12.  While we have seen many instances where market discipline has broken down, it is hard to believe that market discipline will break down permanently.  As Europe has recently found out, the market can suddenly awaken and begin to doubt the fiscal sustainability of some members of the Euro Zone.  This belated awakening has so far created considerable dislocation to the banking system and capital markets.  Once the market discipline begins to kick in, the national and Pan European authorities have little choice but to push forward a series of drastic, painful but necessary austerity measures to quickly achieve fiscal consolidation and to restore market confidence. 

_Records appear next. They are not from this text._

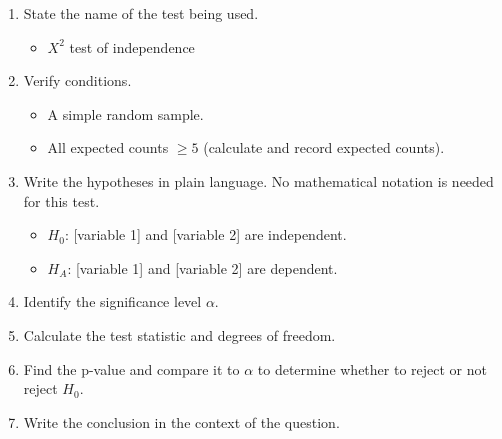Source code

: \begin{termBox}{
\begin{enumerate}
\setlength{\itemsep}{0mm}
\item State the name of the test being used.\vspace{-2mm}
\begin{itemize}
\setlength{\itemsep}{0mm}
\item $X^2$ test of independence
\end{itemize}
\item Verify conditions.\vspace{-2mm}
\begin{itemize}
\setlength{\itemsep}{0mm}
\item A simple random sample.
\item All expected counts $\ge 5$ (calculate and record expected counts).
\end{itemize}
\item Write the hypotheses in plain language. No mathematical notation is needed for this test.\vspace{-2mm}
\begin{itemize}
\item $H_0$: [variable 1] and [variable 2] are independent.
\item $H_A$: [variable 1] and [variable 2] are dependent.
\end{itemize}
\item Identify the significance level $\alpha$.
\item Calculate the test statistic and degrees of freedom.%
\item Find the p-value and compare it to $\alpha$ to determine whether to reject or not reject $H_0$.
\item Write the conclusion in the context of the question.
\end{enumerate}}
\end{termBox}


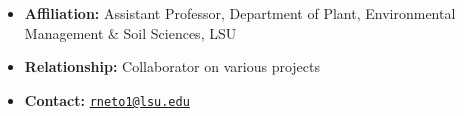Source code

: \documentclass[11pt,a4paper,]{moderncv}
\providecommand{\tightlist}{%
	\setlength{\itemsep}{0pt}\setlength{\parskip}{0pt}}
\begin{document}
\begin{itemize}
  \begin{itemize}
  \tightlist
  \item
    \textbf{Affiliation:} Assistant Professor, Department of Plant,
    Environmental Management \& Soil Sciences, LSU
  \item
    \textbf{Relationship:} Collaborator on various projects
  \item
    \textbf{Contact:}
    \href{mailto:rneto1@lsu.edu}{\nolinkurl{rneto1@lsu.edu}}
  \end{itemize}
\end{itemize}
\end{document}
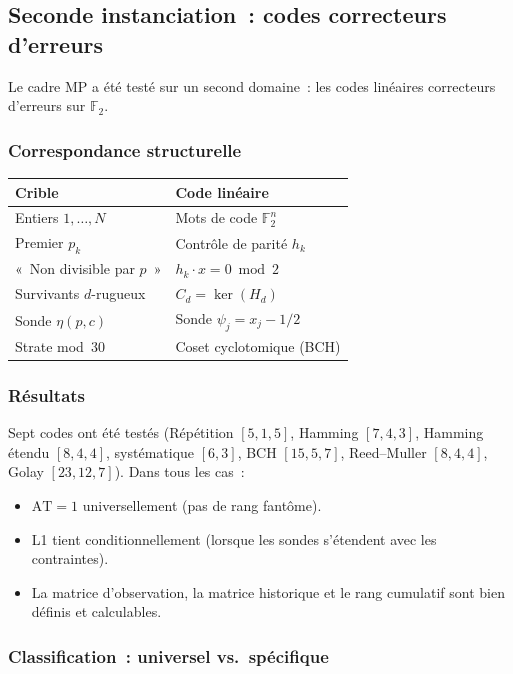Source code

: \documentclass[12pt,a4paper]{article}
\begin{document}
\subsection{Seconde instanciation~: codes correcteurs d'erreurs}
\label{sec:PM_codes}

Le cadre MP a été testé sur un second domaine~: les codes linéaires
correcteurs d'erreurs sur $\mathbb{F}_2$.

\subsubsection{Correspondance structurelle}

\begin{center}
\begin{tabular}{ll}
\toprule
\textbf{Crible} & \textbf{Code linéaire} \\
\midrule
Entiers $1, \ldots, N$ & Mots de code $\mathbb{F}_2^n$ \\
Premier $p_k$ & Contrôle de parité $h_k$ \\
«~Non divisible par $p$~» & $h_k \cdot x = 0 \bmod 2$ \\
Survivants $d$-rugueux & $C_d = \ker(H_d)$ \\
Sonde $\eta(p, c)$ & Sonde $\psi_j = x_j - 1/2$ \\
Strate mod~30 & Coset cyclotomique (BCH) \\
\bottomrule
\end{tabular}
\end{center}

\subsubsection{Résultats}

Sept codes ont été testés (Répétition $[5,1,5]$, Hamming $[7,4,3]$,
Hamming étendu $[8,4,4]$, systématique $[6,3]$, BCH $[15,5,7]$,
Reed--Muller $[8,4,4]$, Golay $[23,12,7]$). Dans tous les cas~:
\begin{itemize}[nosep]
  \item $\mathrm{AT} = 1$ universellement (pas de rang fantôme).
  \item L1 tient conditionnellement (lorsque les sondes s'étendent
    avec les contraintes).
  \item La matrice d'observation, la matrice historique et le rang
    cumulatif sont bien définis et calculables.
\end{itemize}

\subsubsection{Classification~: universel vs.\ spécifique}
\end{document}
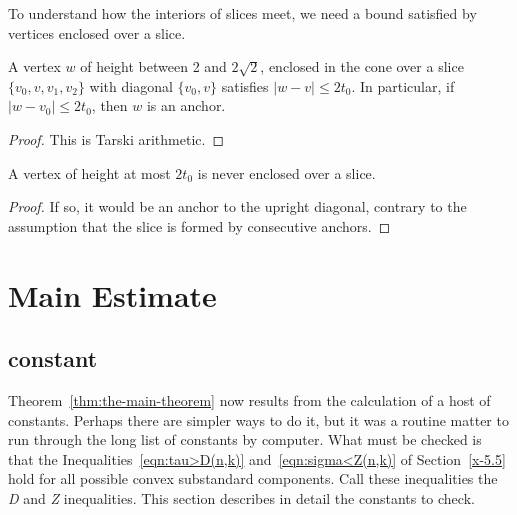 To understand how the interiors of slices meet, we
need a bound satisfied by vertices enclosed over a slice.


\begin{lemma}
    \label{lemma:anc-simplex-not-enc}
A vertex $w$ of height between 2 and $2\sqrt{2}$, enclosed in the cone
over a slice $\{v_0,v,v_1,v_2\}$ with diagonal $\{v_0,v\}$ satisfies
$|w-v|\le 2t_0$. In particular, if $|w-v_0|\le 2t_0$, then $w$ is an anchor.
\end{lemma}

\begin{proof}
This is Tarski arithmetic.
\end{proof}


\begin{corollary}
A vertex of height at most $2t_0$ is never enclosed over a slice.
\end{corollary}

\begin{proof}  If so, it would be an anchor to the upright diagonal, contrary to
the assumption that the slice is formed by consecutive
anchors.
\end{proof}


\section{Main Estimate}

\subsection{constant} %

Theorem~\ref{thm:the-main-theorem} now results from the calculation of a
host of constants. Perhaps there are simpler ways to do it, but it was a
routine matter to run through the long list of constants by computer.
What must be checked is that the Inequalities~\ref{eqn:tau>D(n,k)}
and~\ref{eqn:sigma<Z(n,k)} of Section~\ref{x-5.5} hold for all possible
convex substandard components. Call these inequalities the {\it D} and {\it Z}
inequalities.  This section describes in detail the constants to check.


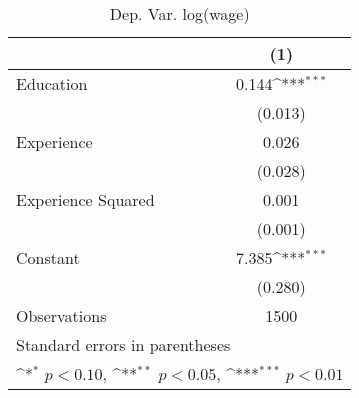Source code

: \begin{table}[htbp]\centering
\def\sym#1{\ifmmode^{#1}\else\(^{#1}\)\fi}
\caption{Dep. Var. log(wage) \label{reg1}}
\begin{tabular}{l*{1}{c}}
\toprule
                    &\multicolumn{1}{c}{(1)}         \\
\midrule
Education           &       0.144\sym{***}\\
                    &     (0.013)         \\
\addlinespace
Experience          &       0.026         \\
                    &     (0.028)         \\
\addlinespace
Experience Squared  &       0.001         \\
                    &     (0.001)         \\
\addlinespace
Constant            &       7.385\sym{***}\\
                    &     (0.280)         \\
\midrule
Observations        &        1500         \\
\bottomrule
\multicolumn{2}{l}{\footnotesize Standard errors in parentheses}\\
\multicolumn{2}{l}{\footnotesize \sym{*} \(p<0.10\), \sym{**} \(p<0.05\), \sym{***} \(p<0.01\)}\\
\end{tabular}
\end{table}

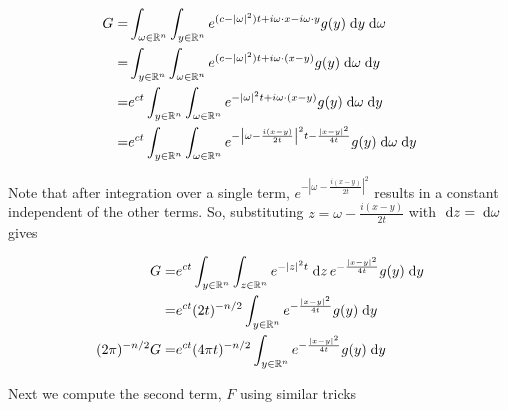 \begin{align*}
  G = &\int_{\omega \in \mathbb{R}^n} \int_{y \in \mathbb{R}^n} e^{(c - |\omega|^2) t + i \omega \cdot x - i \omega \cdot y} g(y) \;\mathrm{d}y \;\mathrm{d}\omega\\
    = &\int_{y \in \mathbb{R}^n} \int_{\omega \in \mathbb{R}^n} e^{(c - |\omega|^2) t + i \omega \cdot (x - y)} g(y) \;\mathrm{d}\omega \;\mathrm{d}y\\
    = &e^{c t} \int_{y \in \mathbb{R}^n} \int_{\omega \in \mathbb{R}^n} e^{-|\omega|^2 t + i \omega \cdot (x - y)} g(y) \;\mathrm{d}\omega \;\mathrm{d}y\\
    = &e^{c t} \int_{y \in \mathbb{R}^n} \int_{\omega \in \mathbb{R}^n} e^{-\left|\omega - \frac{i (x - y)}{2 t}\right|^2 t - \frac{|x - y|^2}{4 t}} g(y) \;\mathrm{d}\omega \;\mathrm{d}y\\
\end{align*}

Note that after integration over a single term, $e^{-|\omega - \frac{i (x - y)}{2 t}|^2}$ results in a constant independent of the other terms.
So, substituting $z = \omega - \frac{i (x - y)}{2 t}$ with $\;\mathrm{d}z = \;\mathrm{d}\omega$ gives

\begin{align*}
  G = &e^{c t} \int_{y \in \mathbb{R}^n} \int_{z \in \mathbb{R}^n} e^{-|z|^2 t} \;\mathrm{d}z\, e^{-\frac{|x - y|^2}{4 t}} g(y) \;\mathrm{d}y\\
    = &e^{c t} (2 t)^{-n / 2} \int_{y \in \mathbb{R}^n} e^{-\frac{|x - y|^2}{4 t}} g(y) \;\mathrm{d}y\\
  (2 \pi)^{-n / 2} G = &e^{c t} (4 \pi t)^{-n / 2} \int_{y \in \mathbb{R}^n} e^{-\frac{|x - y|^2}{4 t}} g(y) \;\mathrm{d}y
\end{align*}

Next we compute the second term, $F$ using similar tricks

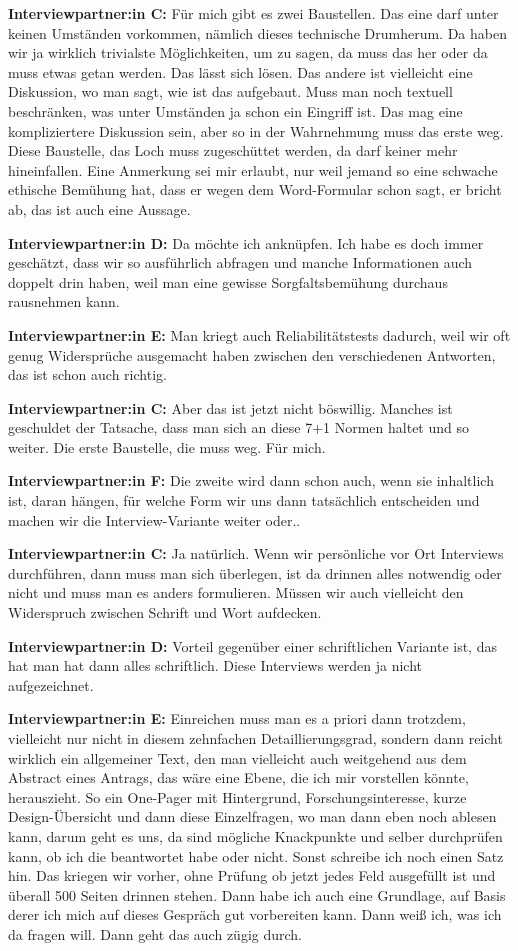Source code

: \documentclass[a4paper,12pt,twoside]{scrreprt}
\begin{document}
\textbf{Interviewpartner:in C:} Für mich gibt es zwei Baustellen. Das eine darf unter keinen Umständen vorkommen, nämlich dieses technische Drumherum. Da haben wir ja wirklich trivialste Möglichkeiten, um zu sagen, da muss das her oder da muss etwas getan werden. Das lässt sich lösen. Das andere ist vielleicht eine Diskussion, wo man sagt, wie ist das aufgebaut. Muss man noch textuell beschränken, was unter Umständen ja schon ein Eingriff ist. Das mag eine kompliziertere Diskussion sein, aber so in der Wahrnehmung muss das erste weg. Diese Baustelle, das Loch muss zugeschüttet werden, da darf keiner mehr hineinfallen. Eine Anmerkung sei mir erlaubt, nur weil jemand so eine schwache ethische Bemühung hat, dass er wegen dem Word-Formular schon sagt, er bricht ab, das ist auch eine Aussage.

\textbf{Interviewpartner:in D:} Da möchte ich anknüpfen. Ich habe es doch immer geschätzt, dass wir so ausführlich abfragen und manche Informationen auch doppelt drin haben, weil man eine gewisse Sorgfaltsbemühung durchaus rausnehmen kann.

\textbf{Interviewpartner:in E:} Man kriegt auch Reliabilitätstests dadurch, weil wir oft genug Widersprüche ausgemacht haben zwischen den verschiedenen Antworten, das ist schon auch richtig.

\textbf{Interviewpartner:in C:} Aber das ist jetzt nicht böswillig. Manches ist geschuldet der Tatsache, dass man sich an diese 7+1 Normen haltet und so weiter. Die erste Baustelle, die muss weg. Für mich.

\textbf{Interviewpartner:in F:} Die zweite wird dann schon auch, wenn sie inhaltlich ist, daran hängen, für welche Form wir uns dann tatsächlich entscheiden und machen wir die Interview-Variante weiter oder..

\textbf{Interviewpartner:in C:} Ja natürlich. Wenn wir persönliche vor Ort Interviews durchführen, dann muss man sich überlegen, ist da drinnen alles notwendig oder nicht und muss man es anders formulieren. Müssen wir auch vielleicht den Widerspruch zwischen Schrift und Wort aufdecken.

\textbf{Interviewpartner:in D:} Vorteil gegenüber einer schriftlichen Variante ist, das hat man hat dann alles schriftlich. Diese Interviews werden ja nicht aufgezeichnet.

\textbf{Interviewpartner:in E:} Einreichen muss man es a priori dann trotzdem, vielleicht nur nicht in diesem zehnfachen Detaillierungsgrad, sondern dann reicht wirklich ein allgemeiner Text, den man vielleicht auch weitgehend aus dem Abstract eines Antrags, das wäre eine Ebene, die ich mir vorstellen könnte, herauszieht. So ein One-Pager mit Hintergrund, Forschungsinteresse, kurze Design-Übersicht und dann diese Einzelfragen, wo man dann eben noch ablesen kann, darum geht es uns, da sind mögliche Knackpunkte und selber durchprüfen kann, ob ich die beantwortet habe oder nicht. Sonst schreibe ich noch einen Satz hin. Das kriegen wir vorher, ohne Prüfung ob jetzt jedes Feld ausgefüllt ist und überall 500 Seiten drinnen stehen. Dann habe ich auch eine Grundlage, auf Basis derer ich mich auf dieses Gespräch gut vorbereiten kann. Dann weiß ich, was ich da fragen will. Dann geht das auch zügig durch.
\end{document}
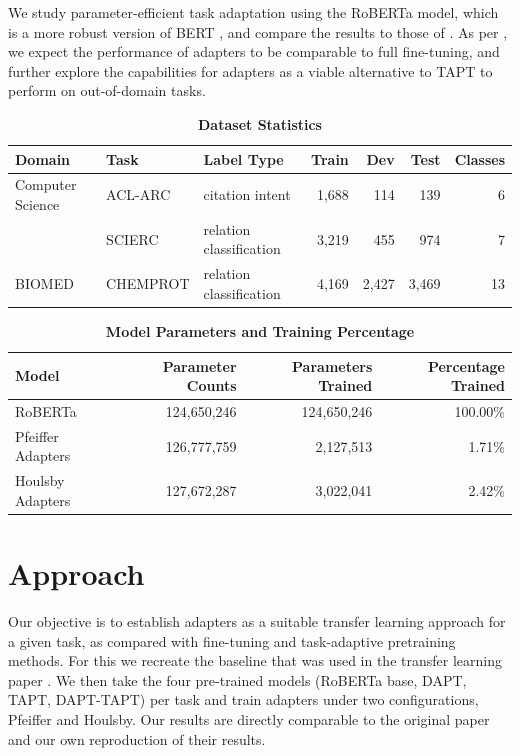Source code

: \documentclass[draft,10pt,twocolumn,letterpaper]{article}
\begin{document}
We study parameter-efficient task adaptation using the RoBERTa model, which is a more robust version of BERT \cite{liu2019roberta}, and compare the results to those of \cite{gururangan2020dont}. As per \cite{houlsby2019parameter}, we expect the performance of adapters to be comparable to full fine-tuning, and further explore the capabilities for adapters as a viable alternative to TAPT to perform on out-of-domain tasks.

\begin{table}[h]
  \centering
  
  \begin{tabular}{ l l l r r r r }
    \hline
    \textbf{Domain} & \textbf{Task} & \textbf{Label Type} & \textbf{Train} & \textbf{Dev}   & \textbf{Test}  & \textbf{Classes} \\
    \hline
    Computer Science & ACL-ARC & citation intent & 1,688 & 114   & 139   & 6 \\
                     & SCIERC  & relation classification & 3,219 & 455   & 974   & 7 \\
    \hline
    BIOMED           & CHEMPROT & relation classification & 4,169 & 2,427 & 3,469 & 13 \\
    \hline
  \end{tabular}%
  \caption{\textbf{Dataset Statistics}}
  \label{tab:dataset-stats}%
\end{table}%


\begin{table}[h]
    \centering
    
    \begin{tabular}{ l r r r }
        \hline
        \textbf{Model} & \textbf{Parameter Counts} & \textbf{Parameters Trained} & \textbf{Percentage Trained} \\
        \hline
        RoBERTa & 124,650,246 & 124,650,246 & 100.00\% \\
        Pfeiffer Adapters & 126,777,759 & 2,127,513 & 1.71\% \\
        Houlsby Adapters & 127,672,287 & 3,022,041 & 2.42\% \\
        \hline
    \end{tabular}
    \caption{\textbf{Model Parameters and Training Percentage}}
    \label{tab:model-parameters}
\end{table}


\section{Approach}
Our objective is to establish adapters as a suitable transfer learning approach for a given task, as compared with fine-tuning and task-adaptive pretraining methods. For this we recreate the baseline that was used in the transfer learning paper \cite{gururangan2020dont}. We then take the four pre-trained models (RoBERTa base, DAPT, TAPT, DAPT-TAPT) per task and train adapters under two configurations, Pfeiffer and Houlsby. Our results are directly comparable to the original paper \cite{gururangan2020dont} and our own reproduction of their results.
\end{document}
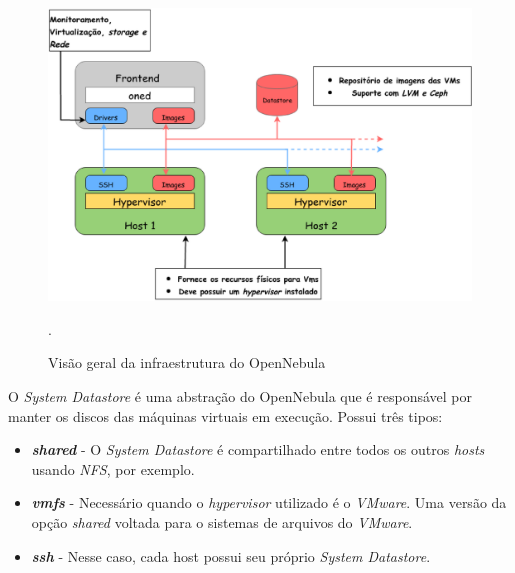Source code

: \begin{figure}[!htb]
\centering
\includegraphics [keepaspectratio=true,scale=0.5]{figuras/opennebula_struct.eps}
\caption{Visão geral da infraestrutura do OpenNebula}
\cite{opennebula}.
\label{diagramaopennebula}
\end{figure}

O \textit{System Datastore} é uma abstração do OpenNebula que é responsável por manter os discos das máquinas virtuais em execução. Possui três tipos\cite{opennebula}:

\begin{itemize}
\item \textit{\textbf{shared}} - O \textit{System Datastore} é compartilhado entre todos os outros \textit{hosts} usando \textit{NFS}, por exemplo.
\item \textit{\textbf{vmfs}} - Necessário quando o \textit{hypervisor} utilizado é o \textit{VMware}. Uma versão da opção \textit{shared} voltada para o sistemas de arquivos do \textit{VMware}.
\item \textit{\textbf{ssh}} - Nesse caso, cada host possui seu próprio \textit{System Datastore}.
\end{itemize}


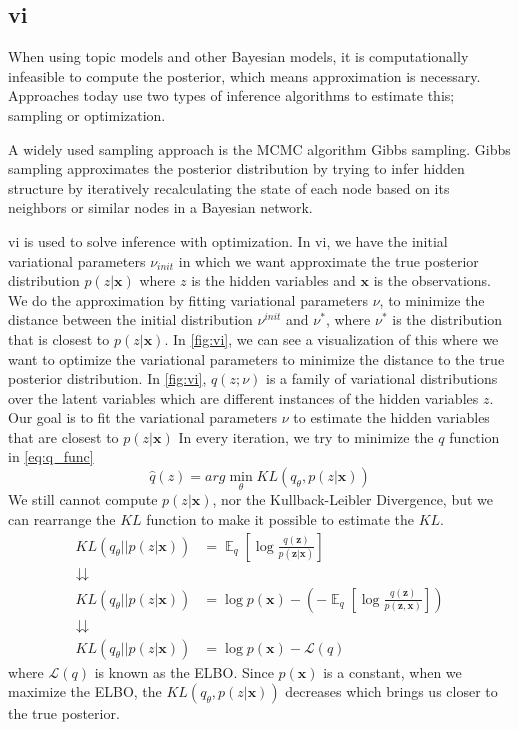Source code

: \subsection{\acrlong{vi}}
When using topic models and other Bayesian models, it is computationally infeasible to compute the posterior, which means approximation is necessary. 
Approaches today use two types of inference algorithms to estimate this; sampling or optimization.

A widely used sampling approach is the MCMC algorithm Gibbs sampling.
Gibbs sampling approximates the posterior distribution by trying to infer hidden structure by iteratively recalculating the state of each node based on its neighbors or similar nodes in a Bayesian network.

\gls{vi} is used to solve inference with optimization.
In \gls{vi}, we have the initial variational parameters $\nu_{init}$ in which we want approximate the true posterior distribution $p(z|\textbf{x})$ where $z$ is the hidden variables and $\textbf{x}$ is the observations.
We do the approximation by fitting variational parameters $\nu$, to minimize the distance between the initial distribution $\nu^{init}$ and $\nu^*$, where $\nu^*$ is the distribution that is closest to $p(z|\textbf{x})$.
In \autoref{fig:vi}, we can see a visualization of this where we want to optimize the variational parameters to minimize the distance to the true posterior distribution.
In \autoref{fig:vi}, $q(z; \nu)$ is a family of variational distributions over the latent variables which are different instances of the hidden variables $z$.
Our goal is to fit the variational parameters $\nu$ to estimate the hidden variables that are closest to $p(z|\textbf{x})$
In every iteration, we try to minimize the $q$ function in \autoref{eq:q_func} 
\begin{equation}\label{eq:q_func}
	\hat{q}(z) = arg \min_{\theta} K\!L(q_\theta, p(z|\textbf{x}))
\end{equation}
We still cannot compute $p(z|\textbf{x})$, nor the Kullback-Leibler Divergence, but we can rearrange the $K\!L$ function to make it possible to estimate the $K\!L$.
\begin{align}
	K\!L(q_\theta || p(z|\textbf{x})) &= \mathop{\mathbb{E}}_{q}[\log\frac{q(\textbf{z})}{p(\textbf{z}|\textbf{x})}]\\
	\downdownarrows \nonumber \\
	K\!L(q_\theta || p(z|\textbf{x})) &= \log p(\textbf{x}) - (-\mathop{\mathbb{E}}_{q}[\log\frac{q(\textbf{z})}{p(\textbf{z},\textbf{x})}]) \\
	\downdownarrows \nonumber \\
	K\!L(q_\theta || p(z|\textbf{x})) &= \log p(\textbf{x}) - \mathcal{L}(q)
\end{align}
where $\mathcal{L}(q)$ is known as the ELBO.
Since $p(\textbf{x})$ is a constant, when we maximize the ELBO, the $K\!L(q_\theta, p(z|\textbf{x}))$ decreases which brings us closer to the true posterior.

13.  Another important issue we are facing is to what extent monetary policy could be effective in supporting and stimulating economic growth.  In other words, it is by no means clear that excessive accommodative monetary policy would be effective in boosting demand and creating jobs in the US and elsewhere and whether such policy, if deployed for a long period of time, would have undesirable consequences, both overseas and domestically, that would outweigh the likely benefits it could potentially generate.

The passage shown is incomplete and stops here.